> _TASK_:
For this exercise, print the listing below exactly, without its pictures.

** Opening RECORD SET block **

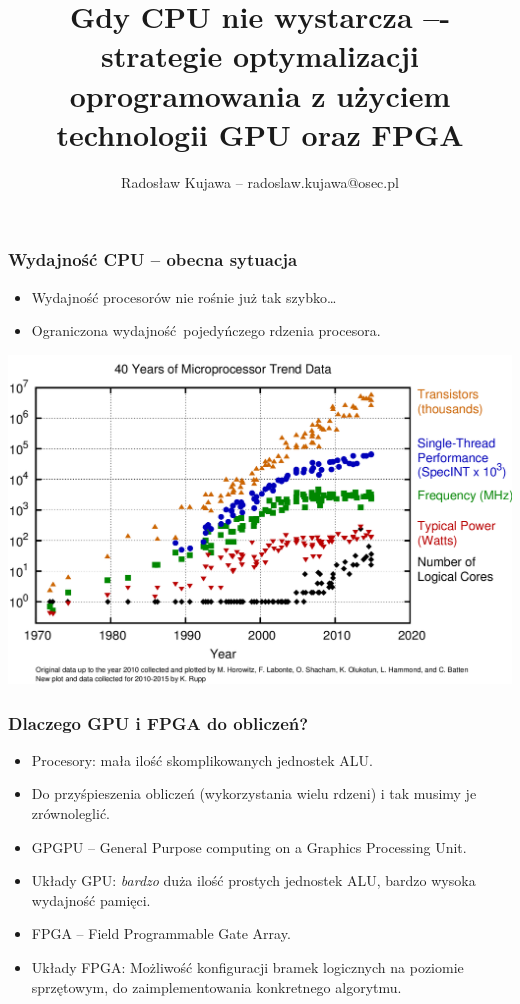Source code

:\documentclass[dvipsnames,table]{beamer}
\title{Gdy CPU nie wystarcza –- strategie optymalizacji oprogramowania z użyciem technologii GPU oraz FPGA}
\author{Radosław Kujawa -- radoslaw.kujawa@osec.pl}
\institute{OSEC}
\begin{document}
\begin{frame}
	\titlepage
\end{frame}

\begin{frame}
\frametitle{Wydajność CPU -- obecna sytuacja}
\begin{itemize}
	\item Wydajność procesorów nie rośnie już tak szybko\dots
	\item Ograniczona wydajność pojedyńczego rdzenia procesora.
\end{itemize}
\begin{center}
\includegraphics[scale=0.25]{img-40years.png}
\end{center}
\end{frame}

\begin{frame}
	\frametitle{Dlaczego GPU i FPGA do obliczeń?}
\begin{itemize}
	\item Procesory: mała ilość skomplikowanych jednostek ALU.
	\item Do przyśpieszenia obliczeń (wykorzystania wielu rdzeni) i tak musimy je zrównoleglić.
	\item GPGPU -- General Purpose computing on a Graphics Processing Unit. 
	\item Układy GPU: {\em bardzo} duża ilość prostych jednostek ALU, bardzo wysoka wydajność pamięci.
	\item FPGA -- Field Programmable Gate Array.
	\item Układy FPGA: Możliwość konfiguracji bramek logicznych na poziomie sprzętowym, do zaimplementowania konkretnego algorytmu.
	
\end{itemize}
\end{frame}
\end{document}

** Closing RECORD SET block **

> _COMPLETED EXERCISE_:
Source code

:\documentclass[dvipsnames,table]{beamer}
\title{Gdy CPU nie wystarcza –- strategie optymalizacji oprogramowania z użyciem technologii GPU oraz FPGA}
\author{Radosław Kujawa -- radoslaw.kujawa@osec.pl}
\institute{OSEC}
\begin{document}
\begin{frame}
	\titlepage
\end{frame}

\begin{frame}
\frametitle{Wydajność CPU -- obecna sytuacja}
\begin{itemize}
	\item Wydajność procesorów nie rośnie już tak szybko\dots
	\item Ograniczona wydajność pojedyńczego rdzenia procesora.
\end{itemize}
\begin{center}
\includegraphics[scale=0.25]{img-40years.png}
\end{center}
\end{frame}

\begin{frame}
	\frametitle{Dlaczego GPU i FPGA do obliczeń?}
\begin{itemize}
	\item Procesory: mała ilość skomplikowanych jednostek ALU.
	\item Do przyśpieszenia obliczeń (wykorzystania wielu rdzeni) i tak musimy je zrównoleglić.
	\item GPGPU -- General Purpose computing on a Graphics Processing Unit. 
	\item Układy GPU: {\em bardzo} duża ilość prostych jednostek ALU, bardzo wysoka wydajność pamięci.
	\item FPGA -- Field Programmable Gate Array.
	\item Układy FPGA: Możliwość konfiguracji bramek logicznych na poziomie sprzętowym, do zaimplementowania konkretnego algorytmu.
	
\end{itemize}
\end{frame}
\end{document}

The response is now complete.